**WHAT YOU SHOULD DO**
Every line containing "Inspired" should be copied out. Go through the entries and find them.

== MATERIAL PROVIDED ==

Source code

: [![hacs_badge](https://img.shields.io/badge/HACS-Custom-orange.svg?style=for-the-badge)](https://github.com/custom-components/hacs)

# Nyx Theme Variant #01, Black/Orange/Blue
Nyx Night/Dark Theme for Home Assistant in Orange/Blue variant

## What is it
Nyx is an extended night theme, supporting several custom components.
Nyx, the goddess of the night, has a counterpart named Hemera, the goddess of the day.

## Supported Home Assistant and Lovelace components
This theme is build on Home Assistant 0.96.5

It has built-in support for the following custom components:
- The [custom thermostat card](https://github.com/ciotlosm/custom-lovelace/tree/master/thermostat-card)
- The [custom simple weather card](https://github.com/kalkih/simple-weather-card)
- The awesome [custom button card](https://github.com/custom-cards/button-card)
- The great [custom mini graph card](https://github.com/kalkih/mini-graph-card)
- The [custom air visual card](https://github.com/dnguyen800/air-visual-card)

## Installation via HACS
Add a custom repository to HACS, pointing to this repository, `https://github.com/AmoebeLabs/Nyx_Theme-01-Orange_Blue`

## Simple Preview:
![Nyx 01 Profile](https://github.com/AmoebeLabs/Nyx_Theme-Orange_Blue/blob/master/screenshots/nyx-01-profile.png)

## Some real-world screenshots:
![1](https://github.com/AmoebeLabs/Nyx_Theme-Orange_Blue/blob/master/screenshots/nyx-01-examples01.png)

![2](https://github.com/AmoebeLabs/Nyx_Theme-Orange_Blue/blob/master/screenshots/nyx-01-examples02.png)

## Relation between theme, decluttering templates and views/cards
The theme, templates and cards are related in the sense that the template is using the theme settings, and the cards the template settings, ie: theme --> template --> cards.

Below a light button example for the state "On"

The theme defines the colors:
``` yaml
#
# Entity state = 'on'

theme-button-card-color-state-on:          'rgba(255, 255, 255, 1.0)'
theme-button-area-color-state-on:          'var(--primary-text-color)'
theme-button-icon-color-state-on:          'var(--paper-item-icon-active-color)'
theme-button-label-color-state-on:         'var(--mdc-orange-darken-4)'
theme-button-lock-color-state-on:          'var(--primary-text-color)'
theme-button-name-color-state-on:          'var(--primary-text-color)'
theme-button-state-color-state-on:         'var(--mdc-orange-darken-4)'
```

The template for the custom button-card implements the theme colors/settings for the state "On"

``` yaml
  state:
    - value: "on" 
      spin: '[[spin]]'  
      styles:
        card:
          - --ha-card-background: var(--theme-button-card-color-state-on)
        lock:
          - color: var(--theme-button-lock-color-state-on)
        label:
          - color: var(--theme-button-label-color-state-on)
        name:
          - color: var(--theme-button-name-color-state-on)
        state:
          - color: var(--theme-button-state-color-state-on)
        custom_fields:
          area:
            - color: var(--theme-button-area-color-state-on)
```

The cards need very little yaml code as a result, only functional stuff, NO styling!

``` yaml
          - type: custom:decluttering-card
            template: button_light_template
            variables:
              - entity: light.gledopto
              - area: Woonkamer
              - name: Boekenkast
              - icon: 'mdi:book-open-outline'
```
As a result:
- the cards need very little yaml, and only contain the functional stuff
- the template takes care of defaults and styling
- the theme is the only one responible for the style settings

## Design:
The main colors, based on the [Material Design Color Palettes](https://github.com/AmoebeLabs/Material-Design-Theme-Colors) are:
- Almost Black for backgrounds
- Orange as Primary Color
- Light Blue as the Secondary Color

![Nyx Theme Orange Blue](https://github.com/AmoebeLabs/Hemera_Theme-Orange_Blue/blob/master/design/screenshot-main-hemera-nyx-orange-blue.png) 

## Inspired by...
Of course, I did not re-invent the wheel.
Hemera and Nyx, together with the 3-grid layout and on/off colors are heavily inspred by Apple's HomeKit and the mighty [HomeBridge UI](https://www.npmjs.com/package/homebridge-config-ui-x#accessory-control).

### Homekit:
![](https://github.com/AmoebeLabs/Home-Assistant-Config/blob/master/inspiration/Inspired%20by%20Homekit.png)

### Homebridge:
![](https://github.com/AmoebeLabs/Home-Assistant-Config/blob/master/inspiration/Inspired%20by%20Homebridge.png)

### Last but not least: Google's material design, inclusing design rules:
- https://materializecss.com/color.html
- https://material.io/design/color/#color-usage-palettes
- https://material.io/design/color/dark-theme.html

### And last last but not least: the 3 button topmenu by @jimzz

===

**WRITTEN RESPONSE**
## Inspired by...
![](https://github.com/AmoebeLabs/Home-Assistant-Config/blob/master/inspiration/Inspired%20by%20Homekit.png)
![](https://github.com/AmoebeLabs/Home-Assistant-Config/blob/master/inspiration/Inspired%20by%20Homebridge.png)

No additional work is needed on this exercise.